Planning to trek to Everest Base Camp? Awesome! Here, you'll find our complete Everest Base Camp packing list. It offers detailed information on all the gear you'll need on your trek to the World’s most famous mountain base camp.
As the list is long, we recommend to bookmark this page for future reference. It can be used for all treks in Nepal, including other famous treks like the Annapurna Circuit and the Langtang Valley Trek.
Apart from providing details on the gear we use, we regularly receive and share great insights from readers and experienced Nepal trekkers on gear which keeps the list up-to-date.
This article contains affiliate links. If you buy something using our links, we might get some money. It won't cost you extra, but will help us keep the site alive!
A key concept to understand when trekking to the Everest Base Camp is layering. Layering works by allowing moisture to pass from one layer to the next – this is called wicking. Each of the layers that you use should be made from wicking fabric. On the contrary, cotton is a hydrophilic material and traps moisture.
Weather can change dramatically as you ascend or descend in altitude, and your ability to layer up or down is important.
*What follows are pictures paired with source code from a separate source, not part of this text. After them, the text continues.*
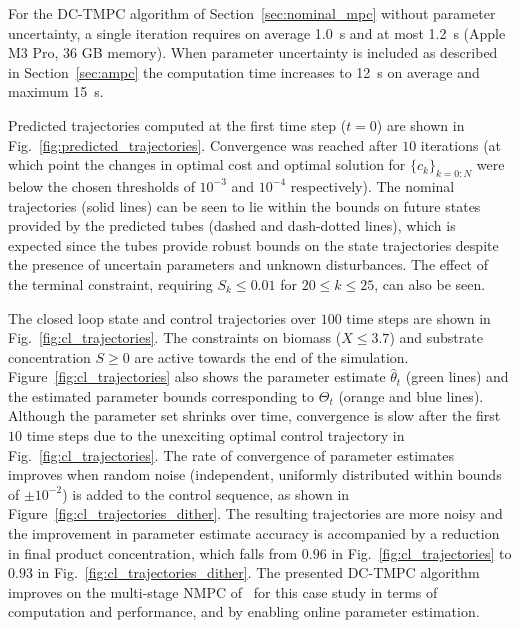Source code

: \documentclass[final,5p,times,twocolumn,authoryear]{elsarticle}
\begin{document}
For the DC-TMPC algorithm
of Section~\ref{sec:nominal_mpc}
without parameter uncertainty, a single iteration requires on average \SI{1.0}{\second} and at most \SI{1.2}{\second} (Apple M3 Pro, 36 GB memory). When parameter uncertainty is included as described in Section~\ref{sec:ampc} the computation time increases to \SI{12}{\second} on average and maximum \SI{15}{\second}.

Predicted trajectories computed at the first time step ($t=0$) are shown in Fig.~\ref{fig:predicted_trajectories}. Convergence was reached after $10$ iterations (at which point the changes in optimal cost and optimal solution for $\{c_k\}_{k=0:N}$ were below the chosen thresholds of $10^{-3}$ and $10^{-4}$ respectively).
The nominal trajectories (solid lines) can be seen to lie within the bounds on future states provided by the predicted tubes (dashed and dash-dotted lines), which is expected since the tubes provide robust bounds on the state trajectories despite the presence of uncertain parameters and unknown disturbances. The effect of the terminal constraint, requiring $S_k \leq 0.01$ for $20 \leq k \leq 25$, can also be seen.

The closed loop state and control trajectories over $100$ time steps are shown in Fig.~\ref{fig:cl_trajectories}. The constraints on biomass ($X \leq 3.7$) and substrate concentration $S \geq 0$ are active towards the end of the simulation. Figure~\ref{fig:cl_trajectories} also
shows the parameter estimate $\hat{\theta}_t$ (green lines) and the estimated parameter bounds corresponding to $\Theta_t$ (orange and blue lines). Although the parameter set shrinks over time, convergence is slow after the first $10$ time steps due to the unexciting optimal control trajectory in Fig.~\ref{fig:cl_trajectories}. The rate of convergence of parameter estimates improves when random noise (independent, uniformly distributed within bounds of $\pm 10^{-2}$) is added to the control sequence, as shown in Figure~\ref{fig:cl_trajectories_dither}.
The resulting trajectories are more noisy %
and the improvement in parameter estimate accuracy is accompanied by a reduction in final product concentration, which falls from $0.96$ in Fig.~\ref{fig:cl_trajectories} to $0.93$ in Fig.~\ref{fig:cl_trajectories_dither}.
%
The presented DC-TMPC algorithm improves on the multi-stage NMPC of~\citet{lucia13:case_study} for this case study in terms of computation and performance, and by enabling online parameter estimation.
\end{document}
On treks to Everest Base Camp you will be going from 2,800 m in Lukla to 5,554 m at Kala Patthar. You will notice that day and night temperatures vary considerably from lower altitudes (<3,500m) to higher altitudes (>3,500m).
Seasonal variations are also a key consideration for your clothing layering. The peak seasons of March-May and September-November generally have good weather, but it can rain on the lower reaches of the trek (below the tree-line or below 3,500m), and it can snow at any elevation in the Khumbu region. Temperatures during the first few days of the trek can be moderate to warm during the day, but by the time you get to Namche Bazaar you will feel a nip in the air and early mornings and nights can get really cold!
We highly recommend avoiding the monsoon season (June-August) and only recommend trekking in the cold winter months (December-February) if you are accustomed to cold multi-day treks.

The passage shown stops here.